Watching millions of people wake up to anti-Blackness, police brutality and racism is complex for someone used to explaining those issues to much smaller audiences. Cicely Belle Blain (who uses the pronoun “they”) is the founder of Black Lives Matter Vancouver, as well as a consultant who helps businesses implement anti-racist workplace policies and practices. In other words, it’s been an intense few months.
“I’m coming down from a combination of exhilaration but also exhaustion,” says Blain (who’s on Instagram at @cicelybelle_xo). “There was a sense of urgency, with so many people emailing saying, ‘We need anti-racism workshops right now!’ ” While the requests are good for business, it can be draining to be a high-profile person in the anti-racism space as the movement gains traction.
Blain moved to Vancouver from the Netherlands about eight years ago, and founded the city’s BLM chapter in 2016. For three years, they led the organization, made media appearances and ran conferences, all while starting Cicely Blain Consulting on the side. While still a constant supporter, Blain stepped back from BLM last year to focus on growing their business.
The company offers workshops that can last anywhere from two hours to a full day: The most popular are “Intro to Racial Justice” and “Unlearning Anti-Blackness.” “We use a variety of interactive activities to get people thinking about unconscious biases . . . slavery, colonialism, microaggressions in the workplace and so on,” Blain says. “We then provide people with the tools to investigate their biases and practise inclusive language.”

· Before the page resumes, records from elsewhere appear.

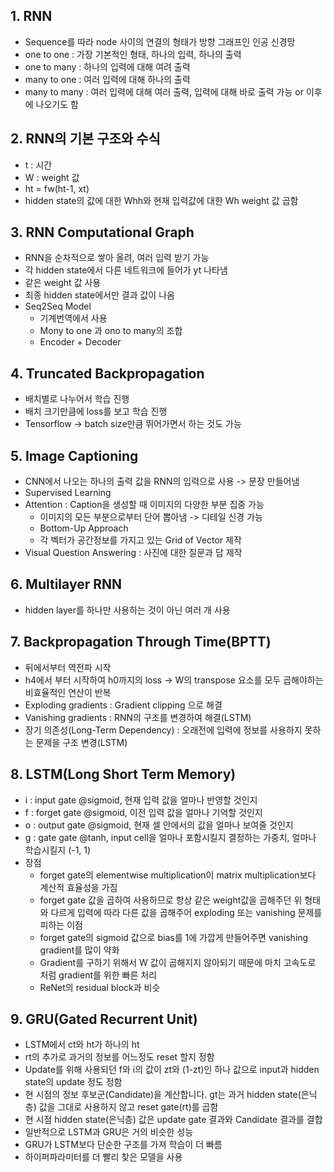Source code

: ## 1. RNN
- Sequence를 따라 node 사이의 연결의 형태가 방향 그래프인 인공 신경망
- one to one : 가장 기본적인 형태, 하나의 입력, 하나의 출력
- one to many : 하나의 입력에 대해 여려 출력
- many to one : 여러 입력에 대해 하나의 출력
- many to many : 여러 입력에 대해 여러 출력, 입력에 대해 바로 출력 가능 or 이후에 나오기도 함

## 2. RNN의 기본 구조와 수식
- t : 시간
- W : weight 값
- ht = fw(ht-1, xt)
- hidden state의 값에 대한 Whh와 현재 입력값에 대한 Wh weight 값 곱함

## 3. RNN Computational Graph
- RNN을 순차적으로 쌓아 올려, 여러 입력 받기 가능
- 각 hidden state에서 다른 네트워크에 들어가 yt 나타냄
- 같은 weight 값 사용
- 최종 hidden state에서만 결과 값이 나옴
- Seq2Seq Model
  - 기계번역에서 사용
  - Mony to one 과 ono to many의 조합
  - Encoder + Decoder

## 4. Truncated Backpropagation
- 배치별로 나누어서 학습 진행
- 배치 크기만큼에 loss를 보고 학습 진행
- Tensorflow -> batch size만큼 뛰어가면서 하는 것도 가능

## 5. Image Captioning
- CNN에서 나오는 하나의 출력 값을 RNN의 입력으로 사용 -> 문장 만들어냄
- Supervised Learning
- Attention : Caption을 생성할 때 이미지의 다양한 부분 집중 가능
  - 이미지의 모든 부분으로부터 단어 뽑아냄 -> 디테일 신경 가능
  - Bottom-Up Approach
  - 각 벡터가 공간정보를 가지고 있는 Grid of Vector 제작
- Visual Question Answering : 사진에 대한 질문과 답 제작

## 6. Multilayer RNN
- hidden layer를 하나만 사용하는 것이 아닌 여러 개 사용

## 7. Backpropagation Through Time(BPTT)
- 뒤에서부터 역전파 시작
- h4에서 부터 시작하여 h0까지의 loss -> W의 transpose 요소를 모두 곱해야하는 비효율적인 연산이 반복
- Exploding gradients : Gradient clipping 으로 해결
- Vanishing gradients : RNN의 구조를 변경하여 해결(LSTM)
- 장기 의존성(Long-Term Dependency) : 오래전에 입력에 정보를 사용하지 못하는 문제을 구조 변경(LSTM)

## 8. LSTM(Long Short Term Memory)
- i : input gate @sigmoid, 현재 입력 값을 얼마나 반영할 것인지
- f : forget gate @sigmoid, 이전 입력 값을 얼마나 기억할 것인지
- o : output gate @sigmoid, 현재 셀 안에서의 값을 얼마나 보여줄 것인지
- g : gate gate @tanh, input cell을 얼마나 포함시킬지 결정하는 가중치, 얼마나 학습시킬지 (-1, 1)
- 장점
  - forget gate의 elementwise multiplication이 matrix multiplication보다 계산적 효율성을 가짐
  - forget gate 값을 곱하여 사용하므로 항상 같은 weight값을 곱해주던 위 형태와 다르게 입력에 따라 다른 값을 곱해주어 exploding 또는 vanishing 문제를 피하는 이점
  - forget gate의 sigmoid 값으로 bias를 1에 가깝게 만들어주면 vanishing gradient를 많이 약화
  - Gradient를 구하기 위해서 W 값이 곱해지지 않아되기 때문에 마치 고속도로 처럼 gradient를 위한 빠른 처리
  - ReNet의 residual block과 비슷

## 9. GRU(Gated Recurrent Unit)
- LSTM에서 ct와 ht가 하나의 ht
- rt의 추가로 과거의 정보를 어느정도 reset 할지 정함
- Update를 위해 사용되던 f와 i의 값이 zt와 (1-zt)인 하나 값으로 input과 hidden state의 update 정도 정함
- 현 시점의 정보 후보군(Candidate)을 계산합니다. gt는 과거 hidden state(은닉층) 값을 그대로 사용하지 않고 reset gate(rt)를 곱함
- 현 시점 hidden state(은닉층) 값은 update gate 결과와 Candidate 결과를 결합
- 일반적으로 LSTM과 GRU은 거의 비슷한 성능
- GRU가 LSTM보다 단순한 구조를 가져 학습이 더 빠름
- 하이퍼파라미터를 더 빨리 찾은 모델을 사용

Anti-racism is defined by action, not words, which is why clients are told that every aspect of a business must be turned over and exposed, from how new employees are hired, to reconsidering all policies, to ensuring that anti-racism workshops aren’t only attended by those who need them least. While the word “accountability” is on everyone’s lips right now, Blain’s work is to make sure that energy lasts. “Just because [a company] posts ‘We’re standing in solidarity with the Black community,’ it isn’t enough,” says Blain. “Success in this work is helping create and foster spaces where people feel safe and respected.”
In the battle against racism, 2020 has been a precipitous moment. Black people’s pain reached an excruciating new peak when Eric Garner said “I can’t breathe” in 2014; hearing George Floyd repeat those words last May triggered it anew. Now, we are looking out over a vista of hope, communication and change. But there are always clouds.
“Sustainability really comes from people recognizing how deep this work needs to be,” says Blain, who also has a collection of poetry, Burning Sugar, coming out with Arsenal Pulp Press this fall. Still, this year’s protests and uprisings have normalized speaking about racism in a way that makes them hopeful. “I really like using the term ‘accomplice’—it’s a recognition that we are all involved in and impacted by systems of oppression, white supremacy and racist power structures, and therefore we’re all fighting together.”